(Saved data entries)
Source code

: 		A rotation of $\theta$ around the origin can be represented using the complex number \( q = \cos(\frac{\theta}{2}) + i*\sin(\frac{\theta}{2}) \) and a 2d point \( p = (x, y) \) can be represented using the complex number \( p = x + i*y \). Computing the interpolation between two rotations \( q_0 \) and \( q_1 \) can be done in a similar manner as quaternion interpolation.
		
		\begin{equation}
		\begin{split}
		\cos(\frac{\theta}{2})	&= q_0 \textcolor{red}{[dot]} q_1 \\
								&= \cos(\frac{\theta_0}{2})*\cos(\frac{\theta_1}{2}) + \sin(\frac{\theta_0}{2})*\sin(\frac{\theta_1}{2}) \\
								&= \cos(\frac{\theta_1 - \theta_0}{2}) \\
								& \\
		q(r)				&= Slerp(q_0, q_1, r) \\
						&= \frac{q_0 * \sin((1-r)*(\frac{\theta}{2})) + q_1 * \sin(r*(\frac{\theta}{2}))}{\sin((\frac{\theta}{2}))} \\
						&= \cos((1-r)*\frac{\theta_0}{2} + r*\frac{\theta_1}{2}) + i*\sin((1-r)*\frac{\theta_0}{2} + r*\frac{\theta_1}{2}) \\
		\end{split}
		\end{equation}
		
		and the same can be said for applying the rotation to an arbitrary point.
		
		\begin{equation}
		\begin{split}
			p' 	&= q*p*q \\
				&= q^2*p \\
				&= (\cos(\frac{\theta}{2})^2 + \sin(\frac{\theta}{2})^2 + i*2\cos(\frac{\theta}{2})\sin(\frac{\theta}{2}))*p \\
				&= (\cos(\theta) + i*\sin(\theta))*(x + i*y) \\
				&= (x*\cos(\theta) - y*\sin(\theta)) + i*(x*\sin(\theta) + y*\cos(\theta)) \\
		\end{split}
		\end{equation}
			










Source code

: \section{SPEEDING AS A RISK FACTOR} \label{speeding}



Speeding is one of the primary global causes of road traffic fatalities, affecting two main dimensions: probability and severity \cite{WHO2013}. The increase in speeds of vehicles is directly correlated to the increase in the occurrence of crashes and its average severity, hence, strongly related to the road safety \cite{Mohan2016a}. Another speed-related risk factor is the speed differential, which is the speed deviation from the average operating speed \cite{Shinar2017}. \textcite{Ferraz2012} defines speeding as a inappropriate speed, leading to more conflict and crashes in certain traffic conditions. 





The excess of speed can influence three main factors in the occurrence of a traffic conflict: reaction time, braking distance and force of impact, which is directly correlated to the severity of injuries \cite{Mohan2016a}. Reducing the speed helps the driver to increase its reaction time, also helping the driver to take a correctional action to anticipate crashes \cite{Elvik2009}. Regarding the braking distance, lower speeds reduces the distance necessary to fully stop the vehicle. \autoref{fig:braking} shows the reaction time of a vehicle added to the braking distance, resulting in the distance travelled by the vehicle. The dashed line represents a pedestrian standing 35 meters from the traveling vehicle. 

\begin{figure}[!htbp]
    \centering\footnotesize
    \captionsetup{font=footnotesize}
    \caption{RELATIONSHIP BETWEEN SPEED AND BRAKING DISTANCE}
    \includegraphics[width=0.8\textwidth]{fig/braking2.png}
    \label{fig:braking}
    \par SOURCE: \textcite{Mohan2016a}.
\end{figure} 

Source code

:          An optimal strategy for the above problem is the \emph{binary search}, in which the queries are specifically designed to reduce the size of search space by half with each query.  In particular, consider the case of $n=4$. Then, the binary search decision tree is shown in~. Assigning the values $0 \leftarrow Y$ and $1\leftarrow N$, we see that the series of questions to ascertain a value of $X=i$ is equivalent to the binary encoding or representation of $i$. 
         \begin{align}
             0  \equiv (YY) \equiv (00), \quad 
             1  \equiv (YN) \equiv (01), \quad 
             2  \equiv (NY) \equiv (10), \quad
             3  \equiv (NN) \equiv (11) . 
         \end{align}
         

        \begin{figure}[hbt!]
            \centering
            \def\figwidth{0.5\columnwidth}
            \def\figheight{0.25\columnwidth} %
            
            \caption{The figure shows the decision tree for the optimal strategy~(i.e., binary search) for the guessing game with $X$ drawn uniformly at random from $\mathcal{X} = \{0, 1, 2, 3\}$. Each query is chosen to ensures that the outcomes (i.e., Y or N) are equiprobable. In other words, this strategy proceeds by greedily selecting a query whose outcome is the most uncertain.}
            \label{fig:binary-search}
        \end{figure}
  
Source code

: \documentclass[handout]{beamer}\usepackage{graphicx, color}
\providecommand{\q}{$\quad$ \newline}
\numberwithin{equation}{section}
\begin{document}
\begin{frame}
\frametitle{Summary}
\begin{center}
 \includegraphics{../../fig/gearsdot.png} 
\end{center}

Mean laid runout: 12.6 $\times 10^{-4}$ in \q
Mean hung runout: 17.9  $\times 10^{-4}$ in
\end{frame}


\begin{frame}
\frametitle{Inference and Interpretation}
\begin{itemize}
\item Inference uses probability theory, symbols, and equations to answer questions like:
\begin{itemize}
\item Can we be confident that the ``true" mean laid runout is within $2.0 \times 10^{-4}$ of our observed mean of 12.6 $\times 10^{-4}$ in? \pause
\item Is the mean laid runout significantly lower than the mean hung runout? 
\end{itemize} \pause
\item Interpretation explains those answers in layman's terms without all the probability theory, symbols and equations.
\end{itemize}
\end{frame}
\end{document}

TRY IT:
Each line of the data above is to be duplicated exactly.

ANSWER TO THIS EXERCISE:
Source code

: 		A rotation of $\theta$ around the origin can be represented using the complex number \( q = \cos(\frac{\theta}{2}) + i*\sin(\frac{\theta}{2}) \) and a 2d point \( p = (x, y) \) can be represented using the complex number \( p = x + i*y \). Computing the interpolation between two rotations \( q_0 \) and \( q_1 \) can be done in a similar manner as quaternion interpolation.
		
		\begin{equation}
		\begin{split}
		\cos(\frac{\theta}{2})	&= q_0 \textcolor{red}{[dot]} q_1 \\
								&= \cos(\frac{\theta_0}{2})*\cos(\frac{\theta_1}{2}) + \sin(\frac{\theta_0}{2})*\sin(\frac{\theta_1}{2}) \\
								&= \cos(\frac{\theta_1 - \theta_0}{2}) \\
								& \\
		q(r)				&= Slerp(q_0, q_1, r) \\
						&= \frac{q_0 * \sin((1-r)*(\frac{\theta}{2})) + q_1 * \sin(r*(\frac{\theta}{2}))}{\sin((\frac{\theta}{2}))} \\
						&= \cos((1-r)*\frac{\theta_0}{2} + r*\frac{\theta_1}{2}) + i*\sin((1-r)*\frac{\theta_0}{2} + r*\frac{\theta_1}{2}) \\
		\end{split}
		\end{equation}
		
		and the same can be said for applying the rotation to an arbitrary point.
		
		\begin{equation}
		\begin{split}
			p' 	&= q*p*q \\
				&= q^2*p \\
				&= (\cos(\frac{\theta}{2})^2 + \sin(\frac{\theta}{2})^2 + i*2\cos(\frac{\theta}{2})\sin(\frac{\theta}{2}))*p \\
				&= (\cos(\theta) + i*\sin(\theta))*(x + i*y) \\
				&= (x*\cos(\theta) - y*\sin(\theta)) + i*(x*\sin(\theta) + y*\cos(\theta)) \\
		\end{split}
		\end{equation}
			










Source code

: \section{SPEEDING AS A RISK FACTOR} \label{speeding}



Speeding is one of the primary global causes of road traffic fatalities, affecting two main dimensions: probability and severity \cite{WHO2013}. The increase in speeds of vehicles is directly correlated to the increase in the occurrence of crashes and its average severity, hence, strongly related to the road safety \cite{Mohan2016a}. Another speed-related risk factor is the speed differential, which is the speed deviation from the average operating speed \cite{Shinar2017}. \textcite{Ferraz2012} defines speeding as a inappropriate speed, leading to more conflict and crashes in certain traffic conditions. 





The excess of speed can influence three main factors in the occurrence of a traffic conflict: reaction time, braking distance and force of impact, which is directly correlated to the severity of injuries \cite{Mohan2016a}. Reducing the speed helps the driver to increase its reaction time, also helping the driver to take a correctional action to anticipate crashes \cite{Elvik2009}. Regarding the braking distance, lower speeds reduces the distance necessary to fully stop the vehicle. \autoref{fig:braking} shows the reaction time of a vehicle added to the braking distance, resulting in the distance travelled by the vehicle. The dashed line represents a pedestrian standing 35 meters from the traveling vehicle. 

\begin{figure}[!htbp]
    \centering\footnotesize
    \captionsetup{font=footnotesize}
    \caption{RELATIONSHIP BETWEEN SPEED AND BRAKING DISTANCE}
    \includegraphics[width=0.8\textwidth]{fig/braking2.png}
    \label{fig:braking}
    \par SOURCE: \textcite{Mohan2016a}.
\end{figure} 

Source code

:          An optimal strategy for the above problem is the \emph{binary search}, in which the queries are specifically designed to reduce the size of search space by half with each query.  In particular, consider the case of $n=4$. Then, the binary search decision tree is shown in~. Assigning the values $0 \leftarrow Y$ and $1\leftarrow N$, we see that the series of questions to ascertain a value of $X=i$ is equivalent to the binary encoding or representation of $i$. 
         \begin{align}
             0  \equiv (YY) \equiv (00), \quad 
             1  \equiv (YN) \equiv (01), \quad 
             2  \equiv (NY) \equiv (10), \quad
             3  \equiv (NN) \equiv (11) . 
         \end{align}
         

        \begin{figure}[hbt!]
            \centering
            \def\figwidth{0.5\columnwidth}
            \def\figheight{0.25\columnwidth} %
            
            \caption{The figure shows the decision tree for the optimal strategy~(i.e., binary search) for the guessing game with $X$ drawn uniformly at random from $\mathcal{X} = \{0, 1, 2, 3\}$. Each query is chosen to ensures that the outcomes (i.e., Y or N) are equiprobable. In other words, this strategy proceeds by greedily selecting a query whose outcome is the most uncertain.}
            \label{fig:binary-search}
        \end{figure}
  
Source code

: \documentclass[handout]{beamer}\usepackage{graphicx, color}
\providecommand{\q}{$\quad$ \newline}
\numberwithin{equation}{section}
\begin{document}
\begin{frame}
\frametitle{Summary}
\begin{center}
 \includegraphics{../../fig/gearsdot.png} 
\end{center}

Mean laid runout: 12.6 $\times 10^{-4}$ in \q
Mean hung runout: 17.9  $\times 10^{-4}$ in
\end{frame}


\begin{frame}
\frametitle{Inference and Interpretation}
\begin{itemize}
\item Inference uses probability theory, symbols, and equations to answer questions like:
\begin{itemize}
\item Can we be confident that the ``true" mean laid runout is within $2.0 \times 10^{-4}$ of our observed mean of 12.6 $\times 10^{-4}$ in? \pause
\item Is the mean laid runout significantly lower than the mean hung runout? 
\end{itemize} \pause
\item Interpretation explains those answers in layman's terms without all the probability theory, symbols and equations.
\end{itemize}
\end{frame}
\end{document}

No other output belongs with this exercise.